The problem:
Repeat all entries word for word; skip images.

Saved entries:
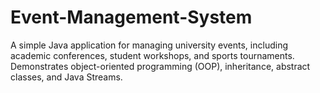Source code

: # Event-Management-System
A simple Java application for managing university events, including academic conferences, student workshops, and sports tournaments. Demonstrates object-oriented programming (OOP), inheritance, abstract classes, and Java Streams.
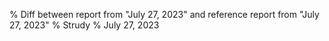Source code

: % Diff between report from "July 27, 2023" and reference report from "July 27, 2023"
% Strudy
% July 27, 2023


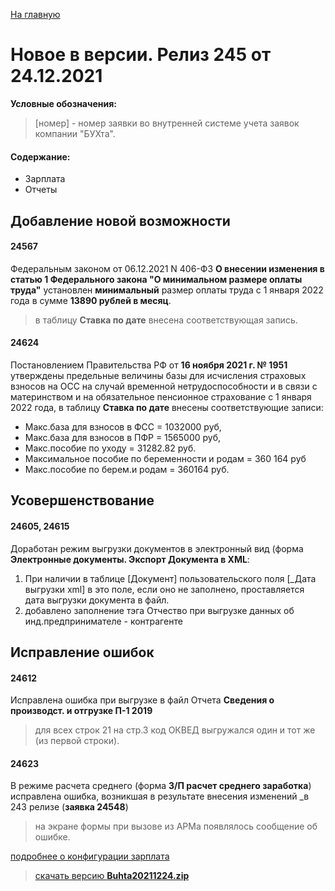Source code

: ﻿[На главную](../../index.md)

# Новое  в версии. Релиз 245 от 24.12.2021

**Условные обозначения:**
 >[номер] - номер заявки во внутренней системе учета заявок компании "БУХта".

#### Содержание: 

- Зарплата
- Отчеты

## Добавление новой возможности

#### 24567
Федеральным законом от 06.12.2021 N 406-ФЗ __О внесении изменения в статью 1 Федерального закона "О минимальном размере оплаты труда"__ установлен __минимальный__ размер оплаты труда с 1 января 2022 года в сумме __13890 рублей в месяц__. 
>в таблицу __Ставка по дате__ внесена соответствующая запись.

#### 24624
Постановлением Правительства РФ от __16 ноября 2021 г. № 1951__ утверждены предельные величины базы для исчисления страховых взносов на ОСС на случай временной нетрудоспособности и в связи с материнством и на обязательное пенсионное страхование с 1 января 2022 года,
в таблицу __Ставка по дате__ внесены соответствующие записи: 
- Макс.база для взносов в ФСС = 1032000 руб, 
- Макс.база для взносов в ПФР = 1565000 руб, 
- Макс.пособие по уходу = 31282.82 руб. 
- Максимальное пособие по беременности и родам = 360 164 руб 
- Макс.пособие по берем.и родам = 360164 руб.


## Усовершенствование

#### 24605, 24615
Доработан режим выгрузки документов в электронный вид (форма __Электронные документы. Экспорт Документа в XML__:
1. При наличии в таблице [Документ] пользовательского поля [_Дата выгрузки xml] в это поле, если оно не заполнено, проставляется дата выгрузки документа в файл.
2. добавлено заполнение тэга Отчество при выгрузке данных об инд.предпринимателе - контрагенте

## Исправление ошибок

#### 24612
Исправлена ошибка при выгрузке в файл Отчета __Сведения о производст. и отгрузке П-1 2019__
>для всех строк 21 на стр.3 код ОКВЕД выгружался один и тот же (из первой строки).

#### 24623
В режиме расчета среднего (форма __З/П расчет среднего заработка__) исправлена ошибка, возникшая в результате внесения изменений _в 243 релизе (__заявка 24548__)
>на экране формы при вызове из АРМа появлялось сообщение об ошибке.



[подробнее о конфигурации зарплата](Стандартная_Зарплата.htm)

>[скачать версию **Buhta20211224.zip**](Buhta20211224.zip)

Answer box:
Source code

: # Event-Management-System
A simple Java application for managing university events, including academic conferences, student workshops, and sports tournaments. Demonstrates object-oriented programming (OOP), inheritance, abstract classes, and Java Streams.
Source code

: % Diff between report from "July 27, 2023" and reference report from "July 27, 2023"
% Strudy
% July 27, 2023


Source code

: ﻿[На главную](../../index.md)

# Новое  в версии. Релиз 245 от 24.12.2021

**Условные обозначения:**
 >[номер] - номер заявки во внутренней системе учета заявок компании "БУХта".

#### Содержание: 

- Зарплата
- Отчеты

## Добавление новой возможности

#### 24567
Федеральным законом от 06.12.2021 N 406-ФЗ __О внесении изменения в статью 1 Федерального закона "О минимальном размере оплаты труда"__ установлен __минимальный__ размер оплаты труда с 1 января 2022 года в сумме __13890 рублей в месяц__. 
>в таблицу __Ставка по дате__ внесена соответствующая запись.

#### 24624
Постановлением Правительства РФ от __16 ноября 2021 г. № 1951__ утверждены предельные величины базы для исчисления страховых взносов на ОСС на случай временной нетрудоспособности и в связи с материнством и на обязательное пенсионное страхование с 1 января 2022 года,
в таблицу __Ставка по дате__ внесены соответствующие записи: 
- Макс.база для взносов в ФСС = 1032000 руб, 
- Макс.база для взносов в ПФР = 1565000 руб, 
- Макс.пособие по уходу = 31282.82 руб. 
- Максимальное пособие по беременности и родам = 360 164 руб 
- Макс.пособие по берем.и родам = 360164 руб.


## Усовершенствование

#### 24605, 24615
Доработан режим выгрузки документов в электронный вид (форма __Электронные документы. Экспорт Документа в XML__:
1. При наличии в таблице [Документ] пользовательского поля [_Дата выгрузки xml] в это поле, если оно не заполнено, проставляется дата выгрузки документа в файл.
2. добавлено заполнение тэга Отчество при выгрузке данных об инд.предпринимателе - контрагенте

## Исправление ошибок

#### 24612
Исправлена ошибка при выгрузке в файл Отчета __Сведения о производст. и отгрузке П-1 2019__
>для всех строк 21 на стр.3 код ОКВЕД выгружался один и тот же (из первой строки).

#### 24623
В режиме расчета среднего (форма __З/П расчет среднего заработка__) исправлена ошибка, возникшая в результате внесения изменений _в 243 релизе (__заявка 24548__)
>на экране формы при вызове из АРМа появлялось сообщение об ошибке.



[подробнее о конфигурации зарплата](Стандартная_Зарплата.htm)

>[скачать версию **Buhta20211224.zip**](Buhta20211224.zip)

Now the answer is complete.